Yoxán engendró a Sebá y Dedán; los hijos de Dedán fueron los asirios, latusios y lemios.
Los hijos de Madián fueron Efá, Efer, Henoc, Abidá y Eldaá. Todos descendientes de Quetura.
Abrahán hizo a Isaac heredero universal,
mientras que a los hijos de las concubinas les dio legados, y todavía en vida los despachó hacia el país de oriente, lejos de su hijo.
Abrahán vivió ciento setenta y cinco años.
Abrahán expiró y murió en buena vejez, colmado de años, y se reunió con los suyos.
Isaac e Ismael, sus hijos, lo enterraron en la cueva de Macpela, en el campo de Efrón, hijo de Sojar, el hitita, frente a Mambré.
En el campo que compró Abrahán a los hititas fueron enterrados Abrahán y Sara, su mujer.
Muerto Abrahán, Dios bendijo a su hijo Isaac, y éste se estableció en: Pozo del que vive y ve.
Descendientes de Ismael, hijo de Abrahán y Agar, su criada egipcia.

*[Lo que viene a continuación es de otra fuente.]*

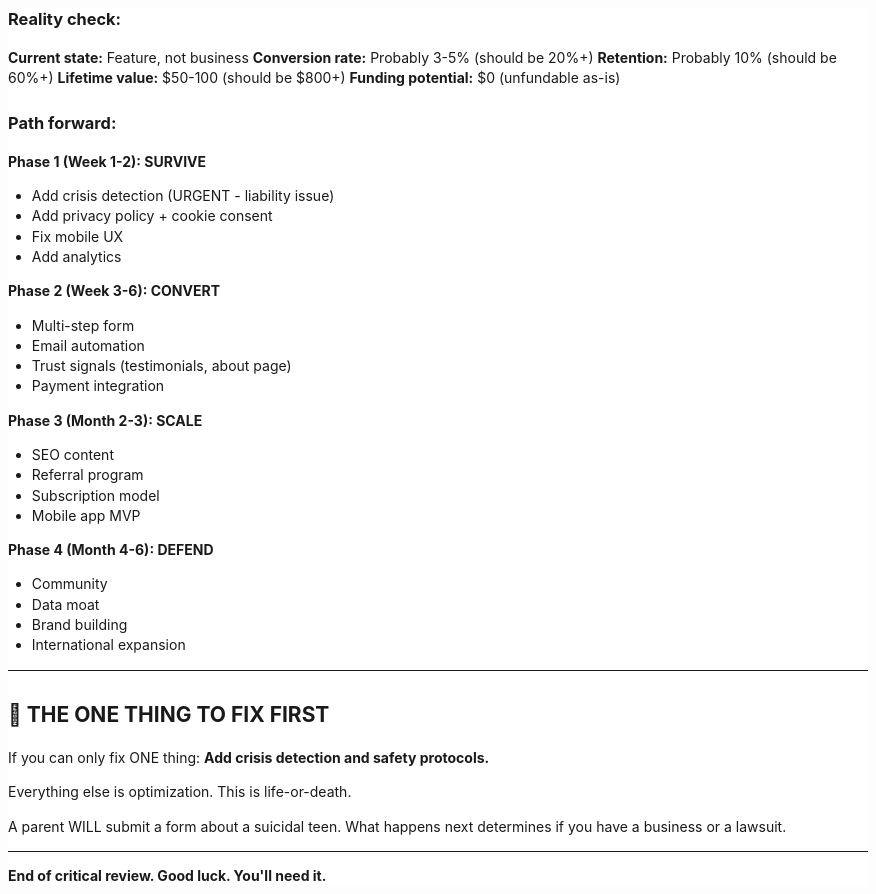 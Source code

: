 ### Reality check:
**Current state:** Feature, not business
**Conversion rate:** Probably 3-5% (should be 20%+)
**Retention:** Probably 10% (should be 60%+)
**Lifetime value:** $50-100 (should be $800+)
**Funding potential:** $0 (unfundable as-is)

### Path forward:
**Phase 1 (Week 1-2): SURVIVE**
- Add crisis detection (URGENT - liability issue)
- Add privacy policy + cookie consent
- Fix mobile UX
- Add analytics

**Phase 2 (Week 3-6): CONVERT**
- Multi-step form
- Email automation
- Trust signals (testimonials, about page)
- Payment integration

**Phase 3 (Month 2-3): SCALE**
- SEO content
- Referral program
- Subscription model
- Mobile app MVP

**Phase 4 (Month 4-6): DEFEND**
- Community
- Data moat
- Brand building
- International expansion

---

## 🎯 THE ONE THING TO FIX FIRST

If you can only fix ONE thing: **Add crisis detection and safety protocols.**

Everything else is optimization. This is life-or-death.

A parent WILL submit a form about a suicidal teen. What happens next determines if you have a business or a lawsuit.

---

**End of critical review. Good luck. You'll need it.**
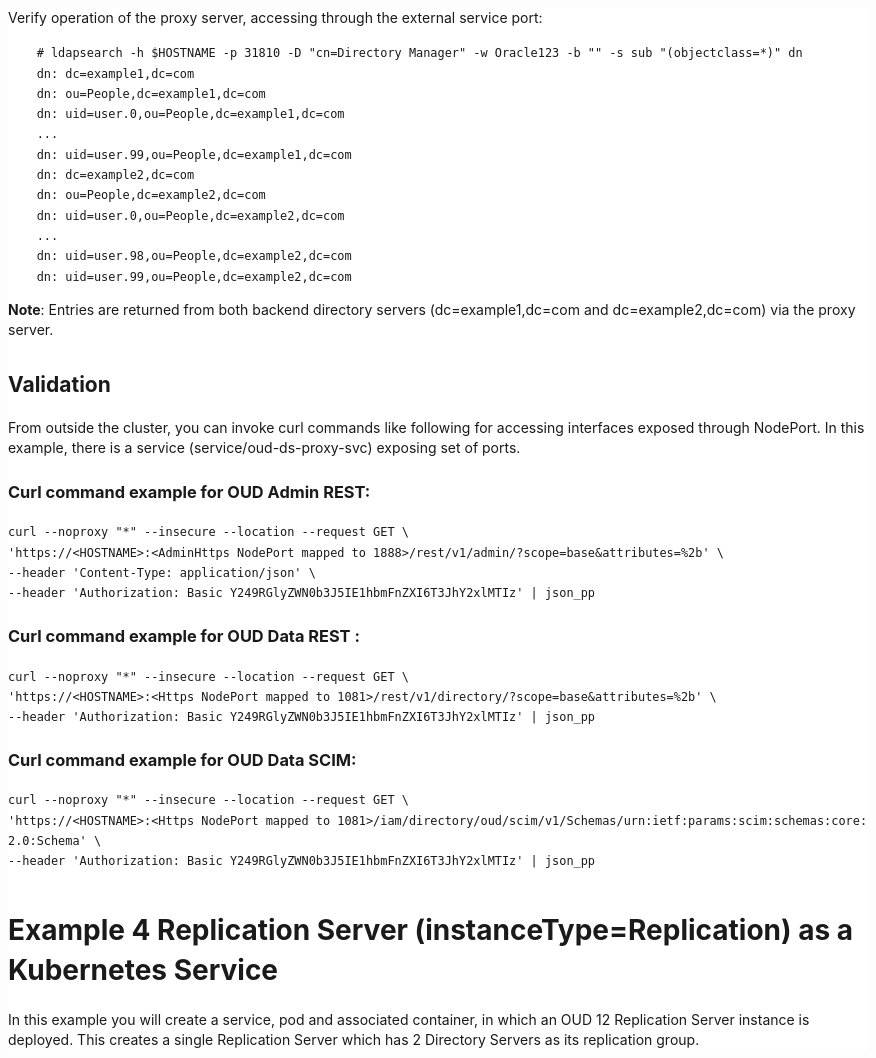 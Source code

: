 Verify operation of the proxy server, accessing through the external service port:

        # ldapsearch -h $HOSTNAME -p 31810 -D "cn=Directory Manager" -w Oracle123 -b "" -s sub "(objectclass=*)" dn
        dn: dc=example1,dc=com
        dn: ou=People,dc=example1,dc=com
        dn: uid=user.0,ou=People,dc=example1,dc=com
        ...
        dn: uid=user.99,ou=People,dc=example1,dc=com
        dn: dc=example2,dc=com
        dn: ou=People,dc=example2,dc=com
        dn: uid=user.0,ou=People,dc=example2,dc=com
        ...
        dn: uid=user.98,ou=People,dc=example2,dc=com
        dn: uid=user.99,ou=People,dc=example2,dc=com

**Note**: Entries are returned from both backend directory servers (dc=example1,dc=com and dc=example2,dc=com) via the proxy server.

## Validation

From outside the cluster, you can invoke curl commands like following for accessing interfaces exposed through NodePort. In this example, there is a service (service/oud-ds-proxy-svc) exposing set of ports. 

### Curl command example for OUD Admin REST:

	curl --noproxy "*" --insecure --location --request GET \
	'https://<HOSTNAME>:<AdminHttps NodePort mapped to 1888>/rest/v1/admin/?scope=base&attributes=%2b' \
	--header 'Content-Type: application/json' \
	--header 'Authorization: Basic Y249RGlyZWN0b3J5IE1hbmFnZXI6T3JhY2xlMTIz' | json_pp

### Curl command example for OUD Data REST :

	curl --noproxy "*" --insecure --location --request GET \
	'https://<HOSTNAME>:<Https NodePort mapped to 1081>/rest/v1/directory/?scope=base&attributes=%2b' \
	--header 'Authorization: Basic Y249RGlyZWN0b3J5IE1hbmFnZXI6T3JhY2xlMTIz' | json_pp

### Curl command example for OUD Data SCIM:

	curl --noproxy "*" --insecure --location --request GET \
	'https://<HOSTNAME>:<Https NodePort mapped to 1081>/iam/directory/oud/scim/v1/Schemas/urn:ietf:params:scim:schemas:core:2.0:Schema' \
	--header 'Authorization: Basic Y249RGlyZWN0b3J5IE1hbmFnZXI6T3JhY2xlMTIz' | json_pp

# Example 4 Replication Server (instanceType=Replication) as a Kubernetes Service

In this example you will create a service, pod and associated container, in which an OUD 12 Replication Server instance is deployed.  This creates a single Replication Server which has 2 Directory Servers as its replication group.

Nombres de los hijos de Ismael por orden de nacimiento: Nebayot el primogénito, Quedar, Adbeel, Mibsán,
Mismá, Dumá, Masá.
Jadad, Temá, Yetur, Nafís y Quedma.
Éstos son los hijos de Ismael y sus nombres por cercados y campamentos: doce jefes de tribu.

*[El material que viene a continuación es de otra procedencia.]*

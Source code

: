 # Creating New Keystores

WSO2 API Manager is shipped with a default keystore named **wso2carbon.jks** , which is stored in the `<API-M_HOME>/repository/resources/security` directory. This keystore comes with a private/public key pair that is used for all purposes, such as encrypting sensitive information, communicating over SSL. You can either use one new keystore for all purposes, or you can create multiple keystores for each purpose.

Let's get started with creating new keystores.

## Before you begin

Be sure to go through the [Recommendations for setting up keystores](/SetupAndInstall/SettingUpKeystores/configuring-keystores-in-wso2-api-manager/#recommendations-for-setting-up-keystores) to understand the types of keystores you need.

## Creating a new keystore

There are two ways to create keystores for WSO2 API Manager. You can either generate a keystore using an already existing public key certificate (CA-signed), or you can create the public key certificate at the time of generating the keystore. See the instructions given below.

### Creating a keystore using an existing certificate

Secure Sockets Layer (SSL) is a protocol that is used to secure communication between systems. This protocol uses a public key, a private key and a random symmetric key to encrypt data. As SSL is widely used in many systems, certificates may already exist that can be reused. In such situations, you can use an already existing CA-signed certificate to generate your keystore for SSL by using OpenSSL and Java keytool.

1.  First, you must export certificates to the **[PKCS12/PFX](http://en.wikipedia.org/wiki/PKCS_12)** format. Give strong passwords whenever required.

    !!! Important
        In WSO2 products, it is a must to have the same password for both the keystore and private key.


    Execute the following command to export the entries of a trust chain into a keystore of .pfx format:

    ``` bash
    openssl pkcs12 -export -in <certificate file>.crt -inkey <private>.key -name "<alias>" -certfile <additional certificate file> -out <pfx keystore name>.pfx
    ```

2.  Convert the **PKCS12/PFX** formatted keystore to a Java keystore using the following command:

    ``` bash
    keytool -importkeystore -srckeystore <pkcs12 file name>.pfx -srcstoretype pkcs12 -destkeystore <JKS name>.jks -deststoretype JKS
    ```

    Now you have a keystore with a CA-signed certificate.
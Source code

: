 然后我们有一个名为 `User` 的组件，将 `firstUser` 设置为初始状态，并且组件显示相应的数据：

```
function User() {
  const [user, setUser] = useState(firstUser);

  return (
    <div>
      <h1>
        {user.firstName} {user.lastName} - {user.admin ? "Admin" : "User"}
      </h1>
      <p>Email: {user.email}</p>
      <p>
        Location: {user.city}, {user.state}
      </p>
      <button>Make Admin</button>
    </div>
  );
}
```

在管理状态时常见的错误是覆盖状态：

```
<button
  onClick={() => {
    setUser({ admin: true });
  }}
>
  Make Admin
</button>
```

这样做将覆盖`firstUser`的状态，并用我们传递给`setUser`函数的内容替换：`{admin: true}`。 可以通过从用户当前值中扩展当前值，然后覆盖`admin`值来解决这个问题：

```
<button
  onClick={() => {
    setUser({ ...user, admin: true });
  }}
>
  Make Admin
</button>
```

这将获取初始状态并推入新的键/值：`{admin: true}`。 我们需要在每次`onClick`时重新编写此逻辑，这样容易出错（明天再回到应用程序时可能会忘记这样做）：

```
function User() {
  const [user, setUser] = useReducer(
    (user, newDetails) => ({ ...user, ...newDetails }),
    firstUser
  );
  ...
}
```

Ismael vivió ciento treinta y siete años. Expiró, murió y se reunió con los suyos.
Ellos se extendieron desde Javilá hasta Sur, junto a Egipto, según se llega a Asur; se instaló frente a sus hermanos.
Descendencia de Isaac
Descendientes de Isaac, hijo de Abrahán. Abrahán engendró a Isaac.
Cuando Isaac tenía cuarenta años, tomó por esposa a Rebeca, hija de Betuel, arameo de Padán Aram, y hermana de Labán, arameo.

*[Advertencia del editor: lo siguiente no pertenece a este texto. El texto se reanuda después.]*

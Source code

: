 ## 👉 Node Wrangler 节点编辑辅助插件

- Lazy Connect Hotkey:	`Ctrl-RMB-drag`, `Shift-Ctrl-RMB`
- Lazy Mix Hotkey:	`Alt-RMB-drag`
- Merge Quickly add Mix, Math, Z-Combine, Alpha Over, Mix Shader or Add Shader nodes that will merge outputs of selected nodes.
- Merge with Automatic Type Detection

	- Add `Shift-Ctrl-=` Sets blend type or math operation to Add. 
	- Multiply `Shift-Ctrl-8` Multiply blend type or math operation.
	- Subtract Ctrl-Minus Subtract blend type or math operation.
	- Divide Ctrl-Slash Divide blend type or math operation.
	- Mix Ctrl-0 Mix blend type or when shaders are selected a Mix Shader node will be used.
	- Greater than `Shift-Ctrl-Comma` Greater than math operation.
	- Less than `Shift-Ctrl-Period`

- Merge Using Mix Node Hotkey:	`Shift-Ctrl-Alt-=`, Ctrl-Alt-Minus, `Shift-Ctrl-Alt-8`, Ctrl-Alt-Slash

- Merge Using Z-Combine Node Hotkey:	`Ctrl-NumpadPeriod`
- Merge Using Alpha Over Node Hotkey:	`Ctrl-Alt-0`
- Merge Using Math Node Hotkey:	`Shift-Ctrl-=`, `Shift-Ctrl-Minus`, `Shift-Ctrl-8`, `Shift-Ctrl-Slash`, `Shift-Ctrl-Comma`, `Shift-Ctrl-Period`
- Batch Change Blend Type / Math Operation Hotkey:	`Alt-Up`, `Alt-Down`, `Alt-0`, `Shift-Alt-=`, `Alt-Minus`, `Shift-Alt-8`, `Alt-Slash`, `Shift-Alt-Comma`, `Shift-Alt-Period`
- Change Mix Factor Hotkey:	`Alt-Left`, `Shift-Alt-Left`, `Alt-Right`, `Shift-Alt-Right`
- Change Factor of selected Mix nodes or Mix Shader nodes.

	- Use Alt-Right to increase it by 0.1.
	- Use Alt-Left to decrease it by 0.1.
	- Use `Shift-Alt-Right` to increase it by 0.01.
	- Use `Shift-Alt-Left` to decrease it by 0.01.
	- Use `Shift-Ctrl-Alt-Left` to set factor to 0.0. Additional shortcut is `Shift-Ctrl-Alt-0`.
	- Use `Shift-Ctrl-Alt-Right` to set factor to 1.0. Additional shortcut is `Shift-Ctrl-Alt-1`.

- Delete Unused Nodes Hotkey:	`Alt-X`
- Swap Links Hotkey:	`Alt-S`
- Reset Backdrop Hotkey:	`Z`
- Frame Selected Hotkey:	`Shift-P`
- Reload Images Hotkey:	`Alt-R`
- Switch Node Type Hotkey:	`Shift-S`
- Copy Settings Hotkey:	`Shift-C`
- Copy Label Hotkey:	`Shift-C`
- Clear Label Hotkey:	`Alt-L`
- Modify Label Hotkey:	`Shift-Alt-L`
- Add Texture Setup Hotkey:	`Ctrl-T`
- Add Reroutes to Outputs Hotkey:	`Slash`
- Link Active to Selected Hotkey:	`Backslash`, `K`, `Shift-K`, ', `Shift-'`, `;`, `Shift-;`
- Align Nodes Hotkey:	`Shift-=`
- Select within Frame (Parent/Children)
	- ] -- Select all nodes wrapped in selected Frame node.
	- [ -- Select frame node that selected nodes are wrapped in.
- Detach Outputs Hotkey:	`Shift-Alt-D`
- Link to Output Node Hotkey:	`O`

Isaac rezó a Dios por su mujer, que era estéril. El Señor le escuchó y Rebeca, su mujer, quedó embarazada.
Pero las criaturas se maltrataban en su vientre y ella dijo:
–En estas condiciones, ¿vale la pena vivir?
Y fue a consultar al Señor.
El Señor le respondió:
–Dos naciones hay en tu vientre,
dos pueblos se separan
en tus entrañas:
un pueblo vencerá al otro
y el mayor servirá al menor.
Cuando llegó el parto, resultó que tenía gemelos en el vientre.
Salió primero uno, todo pardo y peludo como un manto, y lo llamaron Esaú.
Detrás salió su hermano, agarrando con la mano del talón de Esaú, y lo llamaron Jacob. Tenía Isaac sesenta años cuando nacieron.
Crecieron los chicos. Esaú se hizo un experto cazador, hombre agreste, mientras que Jacob se hizo honrado beduino.
Isaac prefería a Esaú porque le gustaban los platos de caza, Rebeca prefería a Jacob.
Un día que Jacob estaba guisando un potaje, volvía Esaú agotado del campo.
Esaú dijo a Jacob:
–Déjame comer un poco de esa comida rojiza, que estoy agotado –por eso le llaman Edom–.
Respondió Jacob:
–Véndeme ahora mismo tus derechos de primogenitura.
Esaú replicó:
–Yo estoy que me muero: ¿qué me importan los derechos de primogénito?
Dijo Jacob:
–Júramelo ahora mismo.
Se lo juró y vendió a Jacob sus derechos de primogénito.
Jacob dio a Esaú pan con guiso de lentejas. Él comió, bebió, se alzó, se fue y así malvendió Esaú sus derechos de primogénito.